Per un appassionato della settima arte, avere la possibilità di vedere in anteprima mondiale l’opera di un regista stimato e idolatrato, è un’emozione unica; come Wimbledon o il Superbowl per gli sportivi, Natale o Carnevale per i bambini.
Quest’anno, invece, ho vissuto Venezia come una piacevole abitudine, muovendomi con disinvoltura tra proiezioni, conferenze e interviste rubate. Due anni t’insegnano che le attese vanno vissute come momenti di pausa e che non è necessario fare un piano della giornata prestabilito; spesso le cose migliori (film o incontri) avvengono quando meno te lo aspetti, in modo inusuale e sorprendente.
Ho voluto quindi provare a realizzare un video sperimentando due differenti approcci percettivi.

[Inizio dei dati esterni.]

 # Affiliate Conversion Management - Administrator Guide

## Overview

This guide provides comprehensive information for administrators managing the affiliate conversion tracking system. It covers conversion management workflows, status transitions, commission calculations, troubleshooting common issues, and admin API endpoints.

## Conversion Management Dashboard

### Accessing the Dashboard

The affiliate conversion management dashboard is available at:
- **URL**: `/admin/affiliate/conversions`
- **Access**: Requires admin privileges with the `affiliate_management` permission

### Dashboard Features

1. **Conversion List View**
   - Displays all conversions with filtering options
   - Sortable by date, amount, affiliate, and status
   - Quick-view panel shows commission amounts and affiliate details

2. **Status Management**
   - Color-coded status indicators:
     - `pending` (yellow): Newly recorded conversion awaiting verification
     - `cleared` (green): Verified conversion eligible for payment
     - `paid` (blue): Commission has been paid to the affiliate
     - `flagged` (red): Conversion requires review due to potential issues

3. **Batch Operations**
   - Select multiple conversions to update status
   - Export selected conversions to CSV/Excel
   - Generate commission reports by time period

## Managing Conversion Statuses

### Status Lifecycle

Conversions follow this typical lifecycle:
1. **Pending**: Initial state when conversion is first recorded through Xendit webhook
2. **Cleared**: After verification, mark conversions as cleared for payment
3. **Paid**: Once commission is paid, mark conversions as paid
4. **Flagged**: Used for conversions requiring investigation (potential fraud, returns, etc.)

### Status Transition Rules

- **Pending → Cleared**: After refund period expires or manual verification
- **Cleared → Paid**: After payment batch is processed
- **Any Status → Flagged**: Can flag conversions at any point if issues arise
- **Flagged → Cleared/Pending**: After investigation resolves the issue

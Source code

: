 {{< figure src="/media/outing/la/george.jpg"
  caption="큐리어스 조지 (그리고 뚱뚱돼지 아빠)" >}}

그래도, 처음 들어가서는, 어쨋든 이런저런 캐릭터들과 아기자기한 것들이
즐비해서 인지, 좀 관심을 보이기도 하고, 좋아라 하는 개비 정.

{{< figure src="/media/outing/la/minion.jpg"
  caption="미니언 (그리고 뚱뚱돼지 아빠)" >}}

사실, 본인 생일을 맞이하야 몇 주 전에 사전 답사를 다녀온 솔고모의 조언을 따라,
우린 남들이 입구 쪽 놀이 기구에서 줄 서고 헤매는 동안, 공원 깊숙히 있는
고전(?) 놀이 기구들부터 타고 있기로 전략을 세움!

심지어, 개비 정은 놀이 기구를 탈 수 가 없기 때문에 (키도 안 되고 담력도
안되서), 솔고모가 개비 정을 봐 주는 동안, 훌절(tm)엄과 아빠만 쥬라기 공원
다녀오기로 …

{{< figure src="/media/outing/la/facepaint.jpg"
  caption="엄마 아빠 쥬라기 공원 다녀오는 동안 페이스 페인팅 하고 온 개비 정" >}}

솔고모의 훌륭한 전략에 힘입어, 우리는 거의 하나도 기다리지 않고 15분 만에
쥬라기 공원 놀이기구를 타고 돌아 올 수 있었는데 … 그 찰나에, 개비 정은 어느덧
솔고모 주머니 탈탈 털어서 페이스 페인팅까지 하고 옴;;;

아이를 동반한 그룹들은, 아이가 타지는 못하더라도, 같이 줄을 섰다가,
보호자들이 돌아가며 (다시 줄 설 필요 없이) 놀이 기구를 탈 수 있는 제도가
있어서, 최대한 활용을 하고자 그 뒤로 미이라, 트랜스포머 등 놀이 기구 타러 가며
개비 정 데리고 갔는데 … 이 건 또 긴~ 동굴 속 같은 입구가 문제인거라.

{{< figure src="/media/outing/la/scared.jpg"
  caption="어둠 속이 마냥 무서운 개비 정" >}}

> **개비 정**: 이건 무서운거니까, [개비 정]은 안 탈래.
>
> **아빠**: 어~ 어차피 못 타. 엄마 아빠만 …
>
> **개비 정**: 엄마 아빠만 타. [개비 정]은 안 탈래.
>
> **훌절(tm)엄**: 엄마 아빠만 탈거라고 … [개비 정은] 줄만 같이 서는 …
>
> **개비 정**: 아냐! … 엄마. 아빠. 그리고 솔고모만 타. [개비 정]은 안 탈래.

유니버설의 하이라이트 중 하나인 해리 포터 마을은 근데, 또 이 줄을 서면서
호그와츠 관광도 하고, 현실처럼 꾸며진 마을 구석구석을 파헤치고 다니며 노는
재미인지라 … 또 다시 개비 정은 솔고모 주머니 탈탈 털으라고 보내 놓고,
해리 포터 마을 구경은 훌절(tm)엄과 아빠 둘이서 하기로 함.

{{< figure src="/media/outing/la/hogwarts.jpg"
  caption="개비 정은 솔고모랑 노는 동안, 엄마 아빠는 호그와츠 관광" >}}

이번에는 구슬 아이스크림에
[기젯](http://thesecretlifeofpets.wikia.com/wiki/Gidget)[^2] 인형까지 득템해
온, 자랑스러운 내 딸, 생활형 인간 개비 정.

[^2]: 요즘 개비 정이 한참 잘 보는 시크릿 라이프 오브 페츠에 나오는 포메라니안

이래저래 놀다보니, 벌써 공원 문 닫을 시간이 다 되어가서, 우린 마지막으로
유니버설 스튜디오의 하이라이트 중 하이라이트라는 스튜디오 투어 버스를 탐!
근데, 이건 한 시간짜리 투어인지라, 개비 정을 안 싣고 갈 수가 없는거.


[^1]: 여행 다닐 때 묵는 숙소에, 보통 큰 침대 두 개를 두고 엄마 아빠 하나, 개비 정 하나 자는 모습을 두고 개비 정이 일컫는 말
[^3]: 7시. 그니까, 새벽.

Da un lato ho seguito l’occhio di chi, curioso e frenetico, si trova al festival di Venezia per la prima volta, dall’altro c’è chi già conosce la strada da percorrere, dove sono le curve e a che velocità bisogna prenderle.
Lo spunto per quest’idea è arrivato pensando al mio compagno di viaggio, Rocco Riccio. Giovane regista torinese, Rocco, mi ha dato la possibilità di analizzare da una prospettiva differente dalla mia l’impatto che crea il festival.
Se di critici o aspiranti tali il lido abbonda, di registi e tecnici se ne vedono sempre meno. La mancanza di uno spazio adibito al mercato, un luogo in cui incontrare le case di distribuzione e gli agenti, ha reso inutile il soggiorno di molti professionisti del settore, giovani registi e documentaristi in primis. Rocco, amante del cinema ma non della critica, ha dovuto misurarsi così con un mondo che solitamente teme, quello dei giudizi e delle critiche di chi, per davvero, si sente per indole o dovere, spinto a raccontare e commentare la creatività degli altri. Il suo è stato un percorso di avvicinamento timoroso e guardingo (l’attesa e le battute sulla pellicola di De Oliveira ne sono un genuino estratto) che, grazie alle discussioni con altri nostri compagni di viaggio lo ha avvicinato a comprendere il subconscio del critico.
All’interno della riflessione sulla critica ho voluto anche inserire un gioco (perverso) di (non)critica cinematografica. La parola, l’arma a doppio taglio nell’analisi filmica, può essere anche sfruttata per mascherare un giudizio; così una critica può risultare autentica anche se l’autore pensa l’opposto o ancora peggio non ha visto il film. Naturalmente il nostro è stato solo un gioco, ma ci ha permesso di affrontare con ironia quello che è il dilemma del pubblico che non ama la critica: quanto questa è autentica? La risposta è semplice: la passione è il motore di questo mestiere e del parere del critico bisogna fare tesoro, per comprendere meglio il cinema e per sviluppare un proprio giudizio o gusto personale.
Perché per un critico un film di Todd Haynes non è solo una pellicola.
I registi italiani a Venezia sono come la nazionale di calcio ai mondiali.
E la prima settimana di settembre è la più bella dell’anno.